→ Task brief: Scan the listing below and copy every line holding "directory".

→ Entries supplied:

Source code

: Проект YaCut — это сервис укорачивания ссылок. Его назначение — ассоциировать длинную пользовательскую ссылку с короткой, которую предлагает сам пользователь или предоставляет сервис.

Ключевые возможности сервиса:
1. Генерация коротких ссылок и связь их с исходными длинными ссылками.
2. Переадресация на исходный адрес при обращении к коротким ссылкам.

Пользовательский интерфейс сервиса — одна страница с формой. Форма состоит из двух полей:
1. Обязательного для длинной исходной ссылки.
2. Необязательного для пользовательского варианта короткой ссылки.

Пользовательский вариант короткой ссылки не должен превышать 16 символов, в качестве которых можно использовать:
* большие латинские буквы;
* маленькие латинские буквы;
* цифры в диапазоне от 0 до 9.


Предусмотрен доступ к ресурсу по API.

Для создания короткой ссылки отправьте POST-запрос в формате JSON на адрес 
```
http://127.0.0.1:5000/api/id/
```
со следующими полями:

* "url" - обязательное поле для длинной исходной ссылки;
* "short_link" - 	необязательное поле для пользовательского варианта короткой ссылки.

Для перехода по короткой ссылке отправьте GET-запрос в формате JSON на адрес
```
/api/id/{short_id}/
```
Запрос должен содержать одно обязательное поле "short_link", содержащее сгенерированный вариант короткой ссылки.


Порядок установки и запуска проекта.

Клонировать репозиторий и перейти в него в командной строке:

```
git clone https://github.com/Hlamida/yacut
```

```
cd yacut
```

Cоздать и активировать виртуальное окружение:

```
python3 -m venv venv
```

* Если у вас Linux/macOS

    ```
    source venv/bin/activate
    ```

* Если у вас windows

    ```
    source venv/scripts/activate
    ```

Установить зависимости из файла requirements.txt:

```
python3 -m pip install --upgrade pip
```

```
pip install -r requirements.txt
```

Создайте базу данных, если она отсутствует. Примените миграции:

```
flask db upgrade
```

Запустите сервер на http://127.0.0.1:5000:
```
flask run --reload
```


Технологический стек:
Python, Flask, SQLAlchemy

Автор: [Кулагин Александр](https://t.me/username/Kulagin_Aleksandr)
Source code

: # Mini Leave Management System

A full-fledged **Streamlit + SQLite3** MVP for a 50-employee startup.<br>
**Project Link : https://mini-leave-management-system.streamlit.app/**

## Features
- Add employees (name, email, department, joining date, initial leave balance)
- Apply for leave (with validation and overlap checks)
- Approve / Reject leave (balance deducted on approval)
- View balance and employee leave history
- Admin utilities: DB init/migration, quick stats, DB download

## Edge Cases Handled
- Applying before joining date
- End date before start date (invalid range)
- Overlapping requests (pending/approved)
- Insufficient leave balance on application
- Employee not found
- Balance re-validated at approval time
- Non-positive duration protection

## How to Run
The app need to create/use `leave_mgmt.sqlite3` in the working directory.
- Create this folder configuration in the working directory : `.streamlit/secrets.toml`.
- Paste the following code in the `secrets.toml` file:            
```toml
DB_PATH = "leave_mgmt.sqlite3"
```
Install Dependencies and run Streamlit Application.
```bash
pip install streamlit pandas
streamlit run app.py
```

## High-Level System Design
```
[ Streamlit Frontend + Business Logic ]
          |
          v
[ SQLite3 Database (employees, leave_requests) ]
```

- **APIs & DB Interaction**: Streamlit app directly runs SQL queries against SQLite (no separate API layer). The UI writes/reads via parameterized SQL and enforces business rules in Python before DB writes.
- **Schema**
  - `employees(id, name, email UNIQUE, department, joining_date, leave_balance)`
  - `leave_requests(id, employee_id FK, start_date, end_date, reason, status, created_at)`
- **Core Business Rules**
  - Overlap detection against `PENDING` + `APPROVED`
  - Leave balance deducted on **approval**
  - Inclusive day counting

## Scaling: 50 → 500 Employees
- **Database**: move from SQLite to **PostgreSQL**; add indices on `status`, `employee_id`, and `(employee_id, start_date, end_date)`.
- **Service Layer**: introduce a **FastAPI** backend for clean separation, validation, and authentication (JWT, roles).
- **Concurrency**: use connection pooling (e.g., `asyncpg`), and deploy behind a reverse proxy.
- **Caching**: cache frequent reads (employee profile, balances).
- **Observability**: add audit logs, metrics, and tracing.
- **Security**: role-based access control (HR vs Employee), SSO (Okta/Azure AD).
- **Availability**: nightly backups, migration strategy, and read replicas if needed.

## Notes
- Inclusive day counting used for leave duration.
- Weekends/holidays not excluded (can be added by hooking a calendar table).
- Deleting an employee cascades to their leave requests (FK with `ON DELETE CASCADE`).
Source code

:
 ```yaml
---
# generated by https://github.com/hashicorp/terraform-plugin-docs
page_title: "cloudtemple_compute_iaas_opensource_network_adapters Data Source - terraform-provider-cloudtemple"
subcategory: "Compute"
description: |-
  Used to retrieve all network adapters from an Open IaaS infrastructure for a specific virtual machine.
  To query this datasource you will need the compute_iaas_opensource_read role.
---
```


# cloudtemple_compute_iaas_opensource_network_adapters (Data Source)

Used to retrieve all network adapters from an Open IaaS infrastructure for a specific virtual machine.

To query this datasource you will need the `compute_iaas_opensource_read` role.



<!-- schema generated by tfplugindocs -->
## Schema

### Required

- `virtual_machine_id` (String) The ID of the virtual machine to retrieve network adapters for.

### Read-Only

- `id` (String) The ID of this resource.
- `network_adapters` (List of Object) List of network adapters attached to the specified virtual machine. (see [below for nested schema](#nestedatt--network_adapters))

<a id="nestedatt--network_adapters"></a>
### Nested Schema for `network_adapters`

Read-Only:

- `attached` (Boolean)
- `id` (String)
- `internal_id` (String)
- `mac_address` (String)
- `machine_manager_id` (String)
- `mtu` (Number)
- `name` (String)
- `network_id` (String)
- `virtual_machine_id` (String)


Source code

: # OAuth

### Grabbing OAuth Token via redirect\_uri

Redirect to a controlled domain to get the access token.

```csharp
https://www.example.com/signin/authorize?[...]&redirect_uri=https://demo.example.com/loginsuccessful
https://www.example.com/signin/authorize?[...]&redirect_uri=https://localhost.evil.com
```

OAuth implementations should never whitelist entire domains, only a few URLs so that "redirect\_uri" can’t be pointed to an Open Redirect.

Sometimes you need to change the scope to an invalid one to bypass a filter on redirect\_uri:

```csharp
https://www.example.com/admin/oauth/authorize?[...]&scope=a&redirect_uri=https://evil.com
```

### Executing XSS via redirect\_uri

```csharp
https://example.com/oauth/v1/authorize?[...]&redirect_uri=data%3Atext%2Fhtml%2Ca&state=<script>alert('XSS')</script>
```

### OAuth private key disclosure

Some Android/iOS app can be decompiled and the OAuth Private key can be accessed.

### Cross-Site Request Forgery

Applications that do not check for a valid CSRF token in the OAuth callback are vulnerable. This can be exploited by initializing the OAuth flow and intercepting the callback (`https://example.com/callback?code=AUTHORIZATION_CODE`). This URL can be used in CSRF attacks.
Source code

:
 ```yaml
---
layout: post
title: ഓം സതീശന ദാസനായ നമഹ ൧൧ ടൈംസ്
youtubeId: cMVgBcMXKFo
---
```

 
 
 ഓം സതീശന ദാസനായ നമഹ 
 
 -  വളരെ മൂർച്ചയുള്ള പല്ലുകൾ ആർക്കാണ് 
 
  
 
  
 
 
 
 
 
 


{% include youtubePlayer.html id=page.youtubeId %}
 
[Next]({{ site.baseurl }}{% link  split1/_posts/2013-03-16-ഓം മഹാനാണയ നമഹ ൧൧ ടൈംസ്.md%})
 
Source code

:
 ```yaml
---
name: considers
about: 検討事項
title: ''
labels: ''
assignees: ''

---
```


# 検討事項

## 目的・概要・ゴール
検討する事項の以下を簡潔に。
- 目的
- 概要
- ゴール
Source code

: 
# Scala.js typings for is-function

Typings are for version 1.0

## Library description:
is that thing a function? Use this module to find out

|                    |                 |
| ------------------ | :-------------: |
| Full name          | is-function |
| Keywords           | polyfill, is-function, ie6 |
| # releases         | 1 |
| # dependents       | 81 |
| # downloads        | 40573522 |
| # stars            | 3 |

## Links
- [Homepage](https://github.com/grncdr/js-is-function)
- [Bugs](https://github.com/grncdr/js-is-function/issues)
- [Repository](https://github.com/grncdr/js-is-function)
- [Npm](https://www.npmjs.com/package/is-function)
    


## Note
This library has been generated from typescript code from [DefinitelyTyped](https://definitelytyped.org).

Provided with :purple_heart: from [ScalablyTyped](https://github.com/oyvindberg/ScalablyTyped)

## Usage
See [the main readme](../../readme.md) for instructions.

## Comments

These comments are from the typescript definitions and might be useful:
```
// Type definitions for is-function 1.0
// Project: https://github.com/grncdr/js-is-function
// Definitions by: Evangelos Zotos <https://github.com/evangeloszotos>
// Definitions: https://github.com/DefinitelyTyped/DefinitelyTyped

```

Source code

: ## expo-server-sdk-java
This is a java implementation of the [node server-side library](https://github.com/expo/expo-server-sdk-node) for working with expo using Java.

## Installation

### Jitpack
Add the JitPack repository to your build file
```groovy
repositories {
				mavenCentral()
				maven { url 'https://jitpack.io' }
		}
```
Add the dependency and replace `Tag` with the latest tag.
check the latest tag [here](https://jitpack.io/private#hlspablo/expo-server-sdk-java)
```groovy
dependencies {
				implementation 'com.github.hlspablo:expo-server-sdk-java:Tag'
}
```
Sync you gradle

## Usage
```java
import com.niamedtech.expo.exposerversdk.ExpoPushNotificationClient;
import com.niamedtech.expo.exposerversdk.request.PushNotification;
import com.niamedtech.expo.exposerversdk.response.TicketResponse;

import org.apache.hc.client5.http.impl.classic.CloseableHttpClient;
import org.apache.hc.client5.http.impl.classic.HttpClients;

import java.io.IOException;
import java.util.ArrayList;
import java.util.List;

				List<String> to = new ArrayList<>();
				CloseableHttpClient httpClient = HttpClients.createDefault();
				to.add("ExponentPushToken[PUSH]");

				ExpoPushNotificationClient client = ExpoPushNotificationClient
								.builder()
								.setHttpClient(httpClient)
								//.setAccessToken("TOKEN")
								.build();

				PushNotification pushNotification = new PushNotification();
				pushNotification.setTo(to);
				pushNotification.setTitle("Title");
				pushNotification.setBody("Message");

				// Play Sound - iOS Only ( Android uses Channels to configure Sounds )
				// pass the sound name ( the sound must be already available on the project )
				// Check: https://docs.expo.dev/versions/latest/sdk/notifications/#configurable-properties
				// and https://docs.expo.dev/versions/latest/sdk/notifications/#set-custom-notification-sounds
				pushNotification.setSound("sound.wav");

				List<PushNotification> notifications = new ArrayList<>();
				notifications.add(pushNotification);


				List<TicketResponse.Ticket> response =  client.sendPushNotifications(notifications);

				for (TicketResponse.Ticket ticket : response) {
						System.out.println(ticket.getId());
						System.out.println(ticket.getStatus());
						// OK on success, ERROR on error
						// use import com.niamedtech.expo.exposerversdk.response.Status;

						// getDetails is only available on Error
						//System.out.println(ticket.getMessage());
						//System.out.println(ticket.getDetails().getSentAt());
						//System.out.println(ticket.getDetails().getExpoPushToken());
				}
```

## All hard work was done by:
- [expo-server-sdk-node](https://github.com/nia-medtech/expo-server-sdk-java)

→ Answer below:
The app need to create/use `leave_mgmt.sqlite3` in the working directory.
- Create this folder configuration in the working directory : `.streamlit/secrets.toml`.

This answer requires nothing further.